Software Tech News 3-2: Software Testing - Improving Information Quality for the Warfighter through Self-Checking Systems

through Self-Checking Systems References

Improving Information Quality for the Warfighter through Self-Checking Systems

Tod Reinhart, Air Force Research Laboratory, Dr. D. Joel Mellema, Raytheon Systems Company, and Carolyn Boettcher, Raytheon Systems Company

Introduction

Testing of mission-critical systems to a high degree of reliability has been a long time problem for the military services. As a result, system failures may occur in the field due to faults that result from unusual environmental conditions or unexpected sequences of events that were never encountered in the laboratory. The types of systems we are interested in are those that must operate within the constraint of real-time deadlines and produce inexact outputs based on computations from a succession of heuristic and approximate algorithms. Such systems, which include complex software and hardware interactions, are particularly difficult to validate and test. To improve the validation and test process and deliver more reliable systems, we have been experimenting with self-checking systems that continuously monitor themselves to detect suspicious events, which may indicate residual errors at a deep performance level.

Under the Air Force Self Checking Embedded Information System Software (SCEISS) program, theoretical university results are being extended to new classes of problems while applying these new types of result checkers to real-time embedded applications. The preliminary results reported here include a description of the example applications and their checkers, the process used to select checkers, and some initial data points on any additional software costs that may accrue due to the development and test of checkers.

Problem Statement

Like the military services, Raytheon has a long-term interest in and commitment to solving the problem of residual errors that are not detected and corrected before a system is deployed. Such errors are like a time bomb, waiting for just the right combination of circumstances to cause significant performance degradation or even catastrophic system failure. To find solutions to this problem, several years ago Raytheon surveyed problem reports of errors that were not detected in a production radar system until after radar subsystem integration. It was found that many of the errors resulted from an unusual combination of circumstances that were unlikely to be encountered in the integration laboratory and that might not even be encountered during operational testing, e.g., flight test.

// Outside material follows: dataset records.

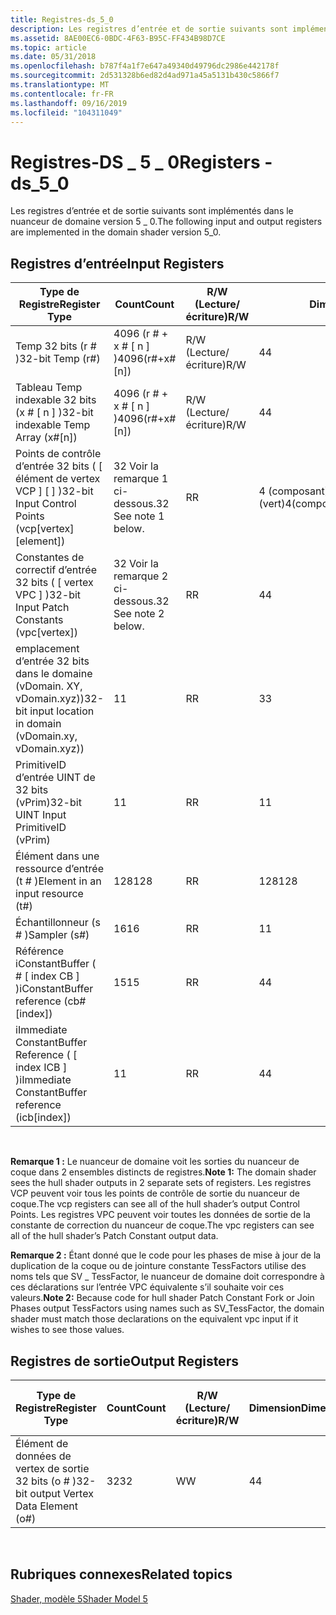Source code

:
 ```yaml
---
title: Registres-ds_5_0
description: Les registres d’entrée et de sortie suivants sont implémentés dans le nuanceur de domaine version 5 \_ 0.
ms.assetid: 8AE00EC6-0BDC-4F63-B95C-FF434B98D7CE
ms.topic: article
ms.date: 05/31/2018
ms.openlocfilehash: b787f4a1f7e647a49340d49796dc2986e442178f
ms.sourcegitcommit: 2d531328b6ed82d4ad971a45a5131b430c5866f7
ms.translationtype: MT
ms.contentlocale: fr-FR
ms.lasthandoff: 09/16/2019
ms.locfileid: "104311049"
---
```

# <a name="registers---ds_5_0"></a><span data-ttu-id="d16ed-103">Registres-DS \_ 5 \_ 0</span><span class="sxs-lookup"><span data-stu-id="d16ed-103">Registers - ds\_5\_0</span></span>

<span data-ttu-id="d16ed-104">Les registres d’entrée et de sortie suivants sont implémentés dans le nuanceur de domaine version 5 \_ 0.</span><span class="sxs-lookup"><span data-stu-id="d16ed-104">The following input and output registers are implemented in the domain shader version 5\_0.</span></span>

## <a name="input-registers"></a><span data-ttu-id="d16ed-105">Registres d’entrée</span><span class="sxs-lookup"><span data-stu-id="d16ed-105">Input Registers</span></span>



| <span data-ttu-id="d16ed-106">Type de Registre</span><span class="sxs-lookup"><span data-stu-id="d16ed-106">Register Type</span></span>                                              | <span data-ttu-id="d16ed-107">Count</span><span class="sxs-lookup"><span data-stu-id="d16ed-107">Count</span></span>                | <span data-ttu-id="d16ed-108">R/W (Lecture/écriture)</span><span class="sxs-lookup"><span data-stu-id="d16ed-108">R/W</span></span> | <span data-ttu-id="d16ed-109">Dimension</span><span class="sxs-lookup"><span data-stu-id="d16ed-109">Dimension</span></span>                           | <span data-ttu-id="d16ed-110">Indexable par r\#</span><span class="sxs-lookup"><span data-stu-id="d16ed-110">Indexable by r\#</span></span> | <span data-ttu-id="d16ed-111">Valeurs par défaut</span><span class="sxs-lookup"><span data-stu-id="d16ed-111">Defaults</span></span> | <span data-ttu-id="d16ed-112">DCL obligatoire</span><span class="sxs-lookup"><span data-stu-id="d16ed-112">Requires DCL</span></span> |
|------------------------------------------------------------|----------------------|-----|-------------------------------------|------------------|----------|--------------|
| <span data-ttu-id="d16ed-113">Temp 32 bits (r \# )</span><span class="sxs-lookup"><span data-stu-id="d16ed-113">32-bit Temp (r\#)</span></span>                                          | <span data-ttu-id="d16ed-114">4096 (r \# + x \# \[ n \] )</span><span class="sxs-lookup"><span data-stu-id="d16ed-114">4096(r\#+x\#\[n\])</span></span>   | <span data-ttu-id="d16ed-115">R/W (Lecture/écriture)</span><span class="sxs-lookup"><span data-stu-id="d16ed-115">R/W</span></span> | <span data-ttu-id="d16ed-116">4</span><span class="sxs-lookup"><span data-stu-id="d16ed-116">4</span></span>                                   | <span data-ttu-id="d16ed-117">Non</span><span class="sxs-lookup"><span data-stu-id="d16ed-117">No</span></span>               | <span data-ttu-id="d16ed-118">None</span><span class="sxs-lookup"><span data-stu-id="d16ed-118">None</span></span>     | <span data-ttu-id="d16ed-119">Oui</span><span class="sxs-lookup"><span data-stu-id="d16ed-119">Yes</span></span>          |
| <span data-ttu-id="d16ed-120">Tableau Temp indexable 32 bits (x \# \[ n \] )</span><span class="sxs-lookup"><span data-stu-id="d16ed-120">32-bit indexable Temp Array (x\#\[n\])</span></span>                     | <span data-ttu-id="d16ed-121">4096 (r \# + x \# \[ n \] )</span><span class="sxs-lookup"><span data-stu-id="d16ed-121">4096(r\#+x\#\[n\])</span></span>   | <span data-ttu-id="d16ed-122">R/W (Lecture/écriture)</span><span class="sxs-lookup"><span data-stu-id="d16ed-122">R/W</span></span> | <span data-ttu-id="d16ed-123">4</span><span class="sxs-lookup"><span data-stu-id="d16ed-123">4</span></span>                                   | <span data-ttu-id="d16ed-124">Oui</span><span class="sxs-lookup"><span data-stu-id="d16ed-124">Yes</span></span>              | <span data-ttu-id="d16ed-125">None</span><span class="sxs-lookup"><span data-stu-id="d16ed-125">None</span></span>     | <span data-ttu-id="d16ed-126">Oui</span><span class="sxs-lookup"><span data-stu-id="d16ed-126">Yes</span></span>          |
| <span data-ttu-id="d16ed-127">Points de contrôle d’entrée 32 bits ( \[ élément de vertex VCP \] \[ \] )</span><span class="sxs-lookup"><span data-stu-id="d16ed-127">32-bit Input Control Points (vcp\[vertex\]\[element\])</span></span>     | <span data-ttu-id="d16ed-128">32 Voir la remarque 1 ci-dessous.</span><span class="sxs-lookup"><span data-stu-id="d16ed-128">32 See note 1 below.</span></span> | <span data-ttu-id="d16ed-129">R</span><span class="sxs-lookup"><span data-stu-id="d16ed-129">R</span></span>   | <span data-ttu-id="d16ed-130">4 (composant) \* 32 (élément) \* 32 (vert)</span><span class="sxs-lookup"><span data-stu-id="d16ed-130">4(component)\*32(element)\*32(vert)</span></span> | <span data-ttu-id="d16ed-131">Oui</span><span class="sxs-lookup"><span data-stu-id="d16ed-131">Yes</span></span>              | <span data-ttu-id="d16ed-132">None</span><span class="sxs-lookup"><span data-stu-id="d16ed-132">None</span></span>     | <span data-ttu-id="d16ed-133">Oui</span><span class="sxs-lookup"><span data-stu-id="d16ed-133">Yes</span></span>          |
| <span data-ttu-id="d16ed-134">Constantes de correctif d’entrée 32 bits ( \[ vertex VPC \] )</span><span class="sxs-lookup"><span data-stu-id="d16ed-134">32-bit Input Patch Constants (vpc\[vertex\])</span></span>               | <span data-ttu-id="d16ed-135">32 Voir la remarque 2 ci-dessous.</span><span class="sxs-lookup"><span data-stu-id="d16ed-135">32 See note 2 below.</span></span> | <span data-ttu-id="d16ed-136">R</span><span class="sxs-lookup"><span data-stu-id="d16ed-136">R</span></span>   | <span data-ttu-id="d16ed-137">4</span><span class="sxs-lookup"><span data-stu-id="d16ed-137">4</span></span>                                   | <span data-ttu-id="d16ed-138">Oui</span><span class="sxs-lookup"><span data-stu-id="d16ed-138">Yes</span></span>              | <span data-ttu-id="d16ed-139">None</span><span class="sxs-lookup"><span data-stu-id="d16ed-139">None</span></span>     | <span data-ttu-id="d16ed-140">Oui</span><span class="sxs-lookup"><span data-stu-id="d16ed-140">Yes</span></span>          |
| <span data-ttu-id="d16ed-141">emplacement d’entrée 32 bits dans le domaine (vDomain. XY, vDomain.xyz))</span><span class="sxs-lookup"><span data-stu-id="d16ed-141">32-bit input location in domain (vDomain.xy, vDomain.xyz))</span></span> | <span data-ttu-id="d16ed-142">1</span><span class="sxs-lookup"><span data-stu-id="d16ed-142">1</span></span>                    | <span data-ttu-id="d16ed-143">R</span><span class="sxs-lookup"><span data-stu-id="d16ed-143">R</span></span>   | <span data-ttu-id="d16ed-144">3</span><span class="sxs-lookup"><span data-stu-id="d16ed-144">3</span></span>                                   | <span data-ttu-id="d16ed-145">Non</span><span class="sxs-lookup"><span data-stu-id="d16ed-145">No</span></span>               | <span data-ttu-id="d16ed-146">N/A</span><span class="sxs-lookup"><span data-stu-id="d16ed-146">N/A</span></span>      | <span data-ttu-id="d16ed-147">Oui</span><span class="sxs-lookup"><span data-stu-id="d16ed-147">Yes</span></span>          |
| <span data-ttu-id="d16ed-148">PrimitiveID d’entrée UINT de 32 bits (vPrim)</span><span class="sxs-lookup"><span data-stu-id="d16ed-148">32-bit UINT Input PrimitiveID (vPrim)</span></span>                      | <span data-ttu-id="d16ed-149">1</span><span class="sxs-lookup"><span data-stu-id="d16ed-149">1</span></span>                    | <span data-ttu-id="d16ed-150">R</span><span class="sxs-lookup"><span data-stu-id="d16ed-150">R</span></span>   | <span data-ttu-id="d16ed-151">1</span><span class="sxs-lookup"><span data-stu-id="d16ed-151">1</span></span>                                   | <span data-ttu-id="d16ed-152">Non</span><span class="sxs-lookup"><span data-stu-id="d16ed-152">No</span></span>               | <span data-ttu-id="d16ed-153">N/A</span><span class="sxs-lookup"><span data-stu-id="d16ed-153">N/A</span></span>      | <span data-ttu-id="d16ed-154">Oui</span><span class="sxs-lookup"><span data-stu-id="d16ed-154">Yes</span></span>          |
| <span data-ttu-id="d16ed-155">Élément dans une ressource d’entrée (t \# )</span><span class="sxs-lookup"><span data-stu-id="d16ed-155">Element in an input resource (t\#)</span></span>                         | <span data-ttu-id="d16ed-156">128</span><span class="sxs-lookup"><span data-stu-id="d16ed-156">128</span></span>                  | <span data-ttu-id="d16ed-157">R</span><span class="sxs-lookup"><span data-stu-id="d16ed-157">R</span></span>   | <span data-ttu-id="d16ed-158">128</span><span class="sxs-lookup"><span data-stu-id="d16ed-158">128</span></span>                                 | <span data-ttu-id="d16ed-159">Oui</span><span class="sxs-lookup"><span data-stu-id="d16ed-159">Yes</span></span>              | <span data-ttu-id="d16ed-160">None</span><span class="sxs-lookup"><span data-stu-id="d16ed-160">None</span></span>     | <span data-ttu-id="d16ed-161">Oui</span><span class="sxs-lookup"><span data-stu-id="d16ed-161">Yes</span></span>          |
| <span data-ttu-id="d16ed-162">Échantillonneur (s \# )</span><span class="sxs-lookup"><span data-stu-id="d16ed-162">Sampler (s\#)</span></span>                                              | <span data-ttu-id="d16ed-163">16</span><span class="sxs-lookup"><span data-stu-id="d16ed-163">16</span></span>                   | <span data-ttu-id="d16ed-164">R</span><span class="sxs-lookup"><span data-stu-id="d16ed-164">R</span></span>   | <span data-ttu-id="d16ed-165">1</span><span class="sxs-lookup"><span data-stu-id="d16ed-165">1</span></span>                                   | <span data-ttu-id="d16ed-166">Oui</span><span class="sxs-lookup"><span data-stu-id="d16ed-166">Yes</span></span>              | <span data-ttu-id="d16ed-167">None</span><span class="sxs-lookup"><span data-stu-id="d16ed-167">None</span></span>     | <span data-ttu-id="d16ed-168">Oui</span><span class="sxs-lookup"><span data-stu-id="d16ed-168">Yes</span></span>          |
| <span data-ttu-id="d16ed-169">Référence iConstantBuffer ( \# \[ index CB \] )</span><span class="sxs-lookup"><span data-stu-id="d16ed-169">iConstantBuffer reference (cb\#\[index\])</span></span>                  | <span data-ttu-id="d16ed-170">15</span><span class="sxs-lookup"><span data-stu-id="d16ed-170">15</span></span>                   | <span data-ttu-id="d16ed-171">R</span><span class="sxs-lookup"><span data-stu-id="d16ed-171">R</span></span>   | <span data-ttu-id="d16ed-172">4</span><span class="sxs-lookup"><span data-stu-id="d16ed-172">4</span></span>                                   | <span data-ttu-id="d16ed-173">Oui</span><span class="sxs-lookup"><span data-stu-id="d16ed-173">Yes</span></span>              | <span data-ttu-id="d16ed-174">None</span><span class="sxs-lookup"><span data-stu-id="d16ed-174">None</span></span>     | <span data-ttu-id="d16ed-175">Oui</span><span class="sxs-lookup"><span data-stu-id="d16ed-175">Yes</span></span>          |
| <span data-ttu-id="d16ed-176">iImmediate ConstantBuffer Reference ( \[ index ICB \] )</span><span class="sxs-lookup"><span data-stu-id="d16ed-176">iImmediate ConstantBuffer reference (icb\[index\])</span></span>         | <span data-ttu-id="d16ed-177">1</span><span class="sxs-lookup"><span data-stu-id="d16ed-177">1</span></span>                    | <span data-ttu-id="d16ed-178">R</span><span class="sxs-lookup"><span data-stu-id="d16ed-178">R</span></span>   | <span data-ttu-id="d16ed-179">4</span><span class="sxs-lookup"><span data-stu-id="d16ed-179">4</span></span>                                   | <span data-ttu-id="d16ed-180">Oui (contenu)</span><span class="sxs-lookup"><span data-stu-id="d16ed-180">Yes(contents)</span></span>    | <span data-ttu-id="d16ed-181">Aucun</span><span class="sxs-lookup"><span data-stu-id="d16ed-181">None</span></span>     | <span data-ttu-id="d16ed-182">Oui</span><span class="sxs-lookup"><span data-stu-id="d16ed-182">Yes</span></span>          |



 

<span data-ttu-id="d16ed-183">**Remarque 1 :** Le nuanceur de domaine voit les sorties du nuanceur de coque dans 2 ensembles distincts de registres.</span><span class="sxs-lookup"><span data-stu-id="d16ed-183">**Note 1:** The domain shader sees the hull shader outputs in 2 separate sets of registers.</span></span> <span data-ttu-id="d16ed-184">Les registres VCP peuvent voir tous les points de contrôle de sortie du nuanceur de coque.</span><span class="sxs-lookup"><span data-stu-id="d16ed-184">The vcp registers can see all of the hull shader’s output Control Points.</span></span> <span data-ttu-id="d16ed-185">Les registres VPC peuvent voir toutes les données de sortie de la constante de correction du nuanceur de coque.</span><span class="sxs-lookup"><span data-stu-id="d16ed-185">The vpc registers can see all of the hull shader’s Patch Constant output data.</span></span>

<span data-ttu-id="d16ed-186">**Remarque 2 :** Étant donné que le code pour les phases de mise à jour de la duplication de la coque ou de jointure constante TessFactors utilise des noms tels que SV \_ TessFactor, le nuanceur de domaine doit correspondre à ces déclarations sur l’entrée VPC équivalente s’il souhaite voir ces valeurs.</span><span class="sxs-lookup"><span data-stu-id="d16ed-186">**Note 2:** Because code for hull shader Patch Constant Fork or Join Phases output TessFactors using names such as SV\_TessFactor, the domain shader must match those declarations on the equivalent vpc input if it wishes to see those values.</span></span>

## <a name="output-registers"></a><span data-ttu-id="d16ed-187">Registres de sortie</span><span class="sxs-lookup"><span data-stu-id="d16ed-187">Output Registers</span></span>



| <span data-ttu-id="d16ed-188">Type de Registre</span><span class="sxs-lookup"><span data-stu-id="d16ed-188">Register Type</span></span>                           | <span data-ttu-id="d16ed-189">Count</span><span class="sxs-lookup"><span data-stu-id="d16ed-189">Count</span></span> | <span data-ttu-id="d16ed-190">R/W (Lecture/écriture)</span><span class="sxs-lookup"><span data-stu-id="d16ed-190">R/W</span></span> | <span data-ttu-id="d16ed-191">Dimension</span><span class="sxs-lookup"><span data-stu-id="d16ed-191">Dimension</span></span> | <span data-ttu-id="d16ed-192">Indexable par r\#</span><span class="sxs-lookup"><span data-stu-id="d16ed-192">Indexable by r\#</span></span> | <span data-ttu-id="d16ed-193">Valeurs par défaut</span><span class="sxs-lookup"><span data-stu-id="d16ed-193">Defaults</span></span> | <span data-ttu-id="d16ed-194">DCL obligatoire</span><span class="sxs-lookup"><span data-stu-id="d16ed-194">Requires DCL</span></span> |
|-----------------------------------------|-------|-----|-----------|------------------|----------|--------------|
| <span data-ttu-id="d16ed-195">Élément de données de vertex de sortie 32 bits (o \# )</span><span class="sxs-lookup"><span data-stu-id="d16ed-195">32-bit output Vertex Data Element (o\#)</span></span> | <span data-ttu-id="d16ed-196">32</span><span class="sxs-lookup"><span data-stu-id="d16ed-196">32</span></span>    | <span data-ttu-id="d16ed-197">W</span><span class="sxs-lookup"><span data-stu-id="d16ed-197">W</span></span>   | <span data-ttu-id="d16ed-198">4</span><span class="sxs-lookup"><span data-stu-id="d16ed-198">4</span></span>         | <span data-ttu-id="d16ed-199">Oui</span><span class="sxs-lookup"><span data-stu-id="d16ed-199">Yes</span></span>              | <span data-ttu-id="d16ed-200">None</span><span class="sxs-lookup"><span data-stu-id="d16ed-200">None</span></span>     | <span data-ttu-id="d16ed-201">Oui</span><span class="sxs-lookup"><span data-stu-id="d16ed-201">Yes</span></span>          |



 

## <a name="related-topics"></a><span data-ttu-id="d16ed-202">Rubriques connexes</span><span class="sxs-lookup"><span data-stu-id="d16ed-202">Related topics</span></span>

<dl> <dt>

[<span data-ttu-id="d16ed-203">Shader, modèle 5</span><span class="sxs-lookup"><span data-stu-id="d16ed-203">Shader Model 5</span></span>](d3d11-graphics-reference-sm5.md)
</dt> </dl>

 

 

Testing is the most widely used method of validating that systems are performing as requirements dictate. However, it has been shown that it is not feasible to use testing alone to validate large systems to a high degree of reliability¹. As an alternative, correctness-proving techniques are sometimes used to verify system correctness. However, because of the difficulty of these techniques, it is not practical to apply them to anything but small, well contained portions of larger systems, such as a trusted kernel.

Another approach that is often used to ensure reliable performance is functional redundancy. For example, three versions of software may be independently implemented to perform a given function. The results of each version are compared, with a two out of three majority declared to be correct. However, there are a number of practical problems with functional redundancy. Often the implementations whose results are compared are not statistically independent, because even though system designers and implementers are working completely independently, they often make correlated errors. In addition, the amount of run-time resources required to execute the function is increased by a factor of three. In systems where run-time resources are tight, this multiplicative increase may not be acceptable.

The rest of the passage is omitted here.